Only the lines below starting at the one that contains "assigned to (completed or cancelled)" and ending at the one that contains "or manager) role" are to be reproduced, exactly and with both ends kept.

[Records contained in a dataset]
--------------------

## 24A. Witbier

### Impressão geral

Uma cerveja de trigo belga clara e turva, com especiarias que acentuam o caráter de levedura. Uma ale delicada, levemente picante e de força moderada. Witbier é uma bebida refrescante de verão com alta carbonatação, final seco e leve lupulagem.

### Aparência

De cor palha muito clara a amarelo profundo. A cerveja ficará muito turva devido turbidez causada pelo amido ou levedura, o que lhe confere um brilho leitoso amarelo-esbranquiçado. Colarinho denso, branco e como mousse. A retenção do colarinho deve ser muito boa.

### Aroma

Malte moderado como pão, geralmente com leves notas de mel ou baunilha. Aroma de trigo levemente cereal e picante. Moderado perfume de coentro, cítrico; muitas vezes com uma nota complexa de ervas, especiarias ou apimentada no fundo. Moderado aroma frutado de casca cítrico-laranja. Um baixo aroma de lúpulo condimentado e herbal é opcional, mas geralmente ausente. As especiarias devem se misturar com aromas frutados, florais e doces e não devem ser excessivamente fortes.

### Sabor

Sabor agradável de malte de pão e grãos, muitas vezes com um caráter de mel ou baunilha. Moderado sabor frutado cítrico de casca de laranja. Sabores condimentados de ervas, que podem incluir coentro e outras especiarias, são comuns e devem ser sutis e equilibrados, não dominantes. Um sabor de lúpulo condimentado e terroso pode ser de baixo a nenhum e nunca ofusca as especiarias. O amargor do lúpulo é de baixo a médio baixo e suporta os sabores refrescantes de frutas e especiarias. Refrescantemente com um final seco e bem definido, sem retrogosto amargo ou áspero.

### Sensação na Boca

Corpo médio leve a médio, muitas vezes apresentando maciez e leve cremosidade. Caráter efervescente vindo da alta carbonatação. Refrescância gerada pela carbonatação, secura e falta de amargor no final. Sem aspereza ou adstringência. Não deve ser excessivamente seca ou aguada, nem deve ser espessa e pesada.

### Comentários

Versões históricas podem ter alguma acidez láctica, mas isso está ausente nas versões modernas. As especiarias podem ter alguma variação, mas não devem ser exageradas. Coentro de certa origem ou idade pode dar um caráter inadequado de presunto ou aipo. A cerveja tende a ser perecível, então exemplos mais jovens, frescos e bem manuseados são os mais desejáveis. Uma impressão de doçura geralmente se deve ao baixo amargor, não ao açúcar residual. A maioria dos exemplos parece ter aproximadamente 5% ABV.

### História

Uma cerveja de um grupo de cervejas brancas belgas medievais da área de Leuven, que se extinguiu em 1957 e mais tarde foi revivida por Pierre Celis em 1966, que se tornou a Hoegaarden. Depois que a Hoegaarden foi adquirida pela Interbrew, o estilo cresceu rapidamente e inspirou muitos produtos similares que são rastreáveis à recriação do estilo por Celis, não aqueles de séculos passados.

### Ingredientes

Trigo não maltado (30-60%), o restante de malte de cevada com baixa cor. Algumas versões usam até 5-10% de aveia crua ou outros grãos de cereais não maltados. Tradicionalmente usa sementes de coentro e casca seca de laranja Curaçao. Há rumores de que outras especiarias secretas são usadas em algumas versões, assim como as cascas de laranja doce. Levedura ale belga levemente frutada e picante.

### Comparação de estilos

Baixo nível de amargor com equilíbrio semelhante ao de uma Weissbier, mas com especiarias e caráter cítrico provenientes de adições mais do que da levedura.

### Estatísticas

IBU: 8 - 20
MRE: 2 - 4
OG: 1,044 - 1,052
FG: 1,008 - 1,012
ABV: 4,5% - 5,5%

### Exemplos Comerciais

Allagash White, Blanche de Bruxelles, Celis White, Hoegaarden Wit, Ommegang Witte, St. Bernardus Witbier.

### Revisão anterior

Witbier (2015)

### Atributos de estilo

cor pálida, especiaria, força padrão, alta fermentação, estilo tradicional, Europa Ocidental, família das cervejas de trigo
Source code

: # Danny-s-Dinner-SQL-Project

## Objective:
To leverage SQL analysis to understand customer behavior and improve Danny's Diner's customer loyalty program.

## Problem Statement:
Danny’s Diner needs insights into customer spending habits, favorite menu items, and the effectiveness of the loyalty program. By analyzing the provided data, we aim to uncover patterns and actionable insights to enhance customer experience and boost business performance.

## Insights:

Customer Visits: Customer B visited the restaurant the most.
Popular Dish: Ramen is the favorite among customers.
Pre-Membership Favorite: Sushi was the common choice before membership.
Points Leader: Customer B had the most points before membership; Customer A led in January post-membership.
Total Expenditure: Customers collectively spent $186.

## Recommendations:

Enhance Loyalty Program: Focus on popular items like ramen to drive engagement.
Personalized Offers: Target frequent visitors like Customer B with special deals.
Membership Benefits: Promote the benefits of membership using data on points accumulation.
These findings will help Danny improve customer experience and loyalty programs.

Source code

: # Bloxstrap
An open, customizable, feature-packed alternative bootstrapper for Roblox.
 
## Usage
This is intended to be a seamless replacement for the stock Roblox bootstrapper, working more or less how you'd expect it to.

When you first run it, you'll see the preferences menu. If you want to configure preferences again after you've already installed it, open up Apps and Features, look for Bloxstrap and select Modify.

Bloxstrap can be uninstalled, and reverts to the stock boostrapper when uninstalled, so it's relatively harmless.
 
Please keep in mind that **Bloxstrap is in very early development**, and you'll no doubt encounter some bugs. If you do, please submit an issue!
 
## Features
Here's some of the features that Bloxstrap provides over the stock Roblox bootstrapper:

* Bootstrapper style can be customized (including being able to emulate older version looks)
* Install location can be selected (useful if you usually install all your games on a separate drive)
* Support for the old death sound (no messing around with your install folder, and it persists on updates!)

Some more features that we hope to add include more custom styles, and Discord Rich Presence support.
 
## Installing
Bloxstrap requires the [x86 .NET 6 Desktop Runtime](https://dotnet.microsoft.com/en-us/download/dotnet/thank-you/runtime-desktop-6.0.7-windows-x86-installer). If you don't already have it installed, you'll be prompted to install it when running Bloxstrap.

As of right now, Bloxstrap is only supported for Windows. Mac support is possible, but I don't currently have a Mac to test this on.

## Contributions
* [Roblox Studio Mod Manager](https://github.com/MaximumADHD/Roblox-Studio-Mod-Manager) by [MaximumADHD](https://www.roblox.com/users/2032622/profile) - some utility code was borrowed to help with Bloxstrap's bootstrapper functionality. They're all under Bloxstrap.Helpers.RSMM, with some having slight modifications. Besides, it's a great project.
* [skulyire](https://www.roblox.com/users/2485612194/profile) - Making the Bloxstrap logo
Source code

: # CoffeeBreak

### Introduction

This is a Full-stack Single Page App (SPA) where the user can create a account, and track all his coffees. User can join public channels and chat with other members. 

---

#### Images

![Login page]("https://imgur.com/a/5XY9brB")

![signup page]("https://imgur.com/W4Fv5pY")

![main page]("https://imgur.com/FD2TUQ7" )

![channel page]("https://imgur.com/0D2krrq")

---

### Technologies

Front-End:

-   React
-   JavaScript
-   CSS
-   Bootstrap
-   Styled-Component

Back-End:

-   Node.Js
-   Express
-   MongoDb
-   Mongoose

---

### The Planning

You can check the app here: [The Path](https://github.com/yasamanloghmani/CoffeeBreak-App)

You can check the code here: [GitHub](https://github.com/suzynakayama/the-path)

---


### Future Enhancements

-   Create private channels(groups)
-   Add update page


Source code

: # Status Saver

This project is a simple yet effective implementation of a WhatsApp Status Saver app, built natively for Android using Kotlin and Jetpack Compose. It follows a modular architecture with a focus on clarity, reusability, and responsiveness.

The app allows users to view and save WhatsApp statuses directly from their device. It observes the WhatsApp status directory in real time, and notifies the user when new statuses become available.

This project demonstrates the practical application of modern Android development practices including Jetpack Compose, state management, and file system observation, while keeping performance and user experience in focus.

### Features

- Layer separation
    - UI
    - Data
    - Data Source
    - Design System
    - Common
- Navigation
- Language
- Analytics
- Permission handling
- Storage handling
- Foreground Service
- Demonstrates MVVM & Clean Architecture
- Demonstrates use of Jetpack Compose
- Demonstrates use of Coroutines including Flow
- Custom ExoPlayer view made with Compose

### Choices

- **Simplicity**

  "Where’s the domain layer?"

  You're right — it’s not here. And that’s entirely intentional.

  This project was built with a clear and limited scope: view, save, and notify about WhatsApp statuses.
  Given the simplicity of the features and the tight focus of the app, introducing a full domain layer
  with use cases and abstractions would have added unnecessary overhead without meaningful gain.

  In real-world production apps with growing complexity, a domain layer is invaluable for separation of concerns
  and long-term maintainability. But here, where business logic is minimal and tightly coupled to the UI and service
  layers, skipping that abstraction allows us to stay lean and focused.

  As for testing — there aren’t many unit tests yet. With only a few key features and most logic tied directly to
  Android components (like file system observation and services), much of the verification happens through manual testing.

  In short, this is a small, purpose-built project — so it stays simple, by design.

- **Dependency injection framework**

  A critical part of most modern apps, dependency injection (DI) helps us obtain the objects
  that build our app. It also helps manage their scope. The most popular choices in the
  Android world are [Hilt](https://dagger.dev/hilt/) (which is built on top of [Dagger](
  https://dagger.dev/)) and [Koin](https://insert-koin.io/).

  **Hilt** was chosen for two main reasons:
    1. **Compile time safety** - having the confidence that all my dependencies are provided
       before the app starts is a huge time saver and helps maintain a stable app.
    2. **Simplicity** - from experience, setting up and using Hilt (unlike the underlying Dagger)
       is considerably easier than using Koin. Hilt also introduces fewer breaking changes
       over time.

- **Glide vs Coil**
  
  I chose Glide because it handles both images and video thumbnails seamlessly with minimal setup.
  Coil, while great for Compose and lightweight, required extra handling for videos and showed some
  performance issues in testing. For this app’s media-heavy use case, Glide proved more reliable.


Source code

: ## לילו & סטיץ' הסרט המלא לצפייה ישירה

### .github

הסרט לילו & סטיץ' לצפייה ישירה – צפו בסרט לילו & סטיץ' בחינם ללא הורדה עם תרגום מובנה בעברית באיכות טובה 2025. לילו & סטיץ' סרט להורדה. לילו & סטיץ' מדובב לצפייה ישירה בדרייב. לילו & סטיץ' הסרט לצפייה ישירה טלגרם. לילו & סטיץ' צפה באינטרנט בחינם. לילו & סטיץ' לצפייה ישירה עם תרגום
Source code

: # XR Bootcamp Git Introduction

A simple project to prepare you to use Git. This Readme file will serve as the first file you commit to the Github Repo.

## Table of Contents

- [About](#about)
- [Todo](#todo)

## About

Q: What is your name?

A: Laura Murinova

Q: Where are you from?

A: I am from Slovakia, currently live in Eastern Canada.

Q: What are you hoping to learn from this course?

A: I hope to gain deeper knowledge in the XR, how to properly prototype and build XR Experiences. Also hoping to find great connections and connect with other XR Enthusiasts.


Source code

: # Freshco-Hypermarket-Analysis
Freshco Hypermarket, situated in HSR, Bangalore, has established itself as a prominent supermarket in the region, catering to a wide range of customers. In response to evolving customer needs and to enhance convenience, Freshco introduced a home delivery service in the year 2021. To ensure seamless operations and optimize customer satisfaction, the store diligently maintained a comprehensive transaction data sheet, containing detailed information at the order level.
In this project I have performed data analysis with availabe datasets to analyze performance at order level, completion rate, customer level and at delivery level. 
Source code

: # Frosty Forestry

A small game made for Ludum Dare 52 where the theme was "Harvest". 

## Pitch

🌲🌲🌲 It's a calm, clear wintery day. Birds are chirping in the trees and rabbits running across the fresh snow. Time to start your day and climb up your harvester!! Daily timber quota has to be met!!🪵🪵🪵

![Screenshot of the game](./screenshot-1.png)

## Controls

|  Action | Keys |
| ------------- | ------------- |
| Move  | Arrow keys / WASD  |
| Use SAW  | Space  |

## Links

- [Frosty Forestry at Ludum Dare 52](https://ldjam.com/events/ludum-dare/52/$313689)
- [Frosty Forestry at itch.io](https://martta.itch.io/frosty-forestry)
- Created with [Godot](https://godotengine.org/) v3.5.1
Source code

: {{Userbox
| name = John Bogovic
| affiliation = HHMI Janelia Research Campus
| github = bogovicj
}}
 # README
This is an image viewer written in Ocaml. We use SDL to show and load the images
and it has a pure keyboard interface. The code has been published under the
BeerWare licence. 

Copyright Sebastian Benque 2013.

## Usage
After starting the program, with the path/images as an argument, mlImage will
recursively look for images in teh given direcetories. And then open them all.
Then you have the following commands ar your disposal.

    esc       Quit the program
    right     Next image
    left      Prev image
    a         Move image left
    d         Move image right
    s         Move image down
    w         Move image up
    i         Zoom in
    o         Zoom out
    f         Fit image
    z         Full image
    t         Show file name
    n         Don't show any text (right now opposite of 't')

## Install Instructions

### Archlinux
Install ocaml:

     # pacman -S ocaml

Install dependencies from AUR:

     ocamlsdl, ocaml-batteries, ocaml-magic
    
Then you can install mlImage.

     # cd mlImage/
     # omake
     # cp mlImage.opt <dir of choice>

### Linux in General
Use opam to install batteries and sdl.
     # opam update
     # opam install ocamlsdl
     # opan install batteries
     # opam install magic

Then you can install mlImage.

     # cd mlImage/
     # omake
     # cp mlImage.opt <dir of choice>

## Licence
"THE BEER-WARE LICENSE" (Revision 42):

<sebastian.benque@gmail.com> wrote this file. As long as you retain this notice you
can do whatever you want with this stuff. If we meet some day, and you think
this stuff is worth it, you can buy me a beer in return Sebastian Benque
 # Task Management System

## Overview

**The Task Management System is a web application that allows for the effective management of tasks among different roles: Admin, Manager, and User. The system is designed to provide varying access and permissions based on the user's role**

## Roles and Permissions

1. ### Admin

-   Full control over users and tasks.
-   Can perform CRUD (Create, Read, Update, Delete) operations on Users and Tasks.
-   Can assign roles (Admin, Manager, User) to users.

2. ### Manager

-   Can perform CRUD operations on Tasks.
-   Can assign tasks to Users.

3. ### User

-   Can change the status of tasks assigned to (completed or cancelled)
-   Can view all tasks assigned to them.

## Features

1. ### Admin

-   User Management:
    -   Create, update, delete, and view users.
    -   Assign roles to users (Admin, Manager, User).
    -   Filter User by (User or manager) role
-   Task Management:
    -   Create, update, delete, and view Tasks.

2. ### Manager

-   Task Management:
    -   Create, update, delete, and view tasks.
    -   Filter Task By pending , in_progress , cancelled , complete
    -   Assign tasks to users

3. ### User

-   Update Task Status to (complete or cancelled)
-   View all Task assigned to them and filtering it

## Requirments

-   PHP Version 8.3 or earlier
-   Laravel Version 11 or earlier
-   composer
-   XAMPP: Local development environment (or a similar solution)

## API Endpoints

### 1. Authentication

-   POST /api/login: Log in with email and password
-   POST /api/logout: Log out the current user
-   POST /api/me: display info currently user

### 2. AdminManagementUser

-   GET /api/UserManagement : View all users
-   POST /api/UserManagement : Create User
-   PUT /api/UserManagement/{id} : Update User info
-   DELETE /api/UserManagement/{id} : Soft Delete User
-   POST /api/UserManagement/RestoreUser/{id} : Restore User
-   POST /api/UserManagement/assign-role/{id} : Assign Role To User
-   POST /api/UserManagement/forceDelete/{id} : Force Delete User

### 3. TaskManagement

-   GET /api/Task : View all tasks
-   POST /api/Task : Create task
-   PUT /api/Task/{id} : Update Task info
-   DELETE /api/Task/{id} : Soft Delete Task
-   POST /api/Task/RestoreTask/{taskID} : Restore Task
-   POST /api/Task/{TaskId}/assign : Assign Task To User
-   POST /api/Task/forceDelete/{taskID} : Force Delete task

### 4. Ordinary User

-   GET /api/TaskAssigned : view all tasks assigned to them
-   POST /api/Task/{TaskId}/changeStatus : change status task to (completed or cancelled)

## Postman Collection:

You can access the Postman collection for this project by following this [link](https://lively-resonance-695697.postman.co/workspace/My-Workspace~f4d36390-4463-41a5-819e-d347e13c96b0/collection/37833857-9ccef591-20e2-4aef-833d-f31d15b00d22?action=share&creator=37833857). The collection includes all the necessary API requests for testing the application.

--------------------

__ANSWER TO THIS EXERCISE__
-   Can change the status of tasks assigned to (completed or cancelled)
-   Can view all tasks assigned to them.

## Features

1. ### Admin

-   User Management:
    -   Create, update, delete, and view users.
    -   Assign roles to users (Admin, Manager, User).
    -   Filter User by (User or manager) role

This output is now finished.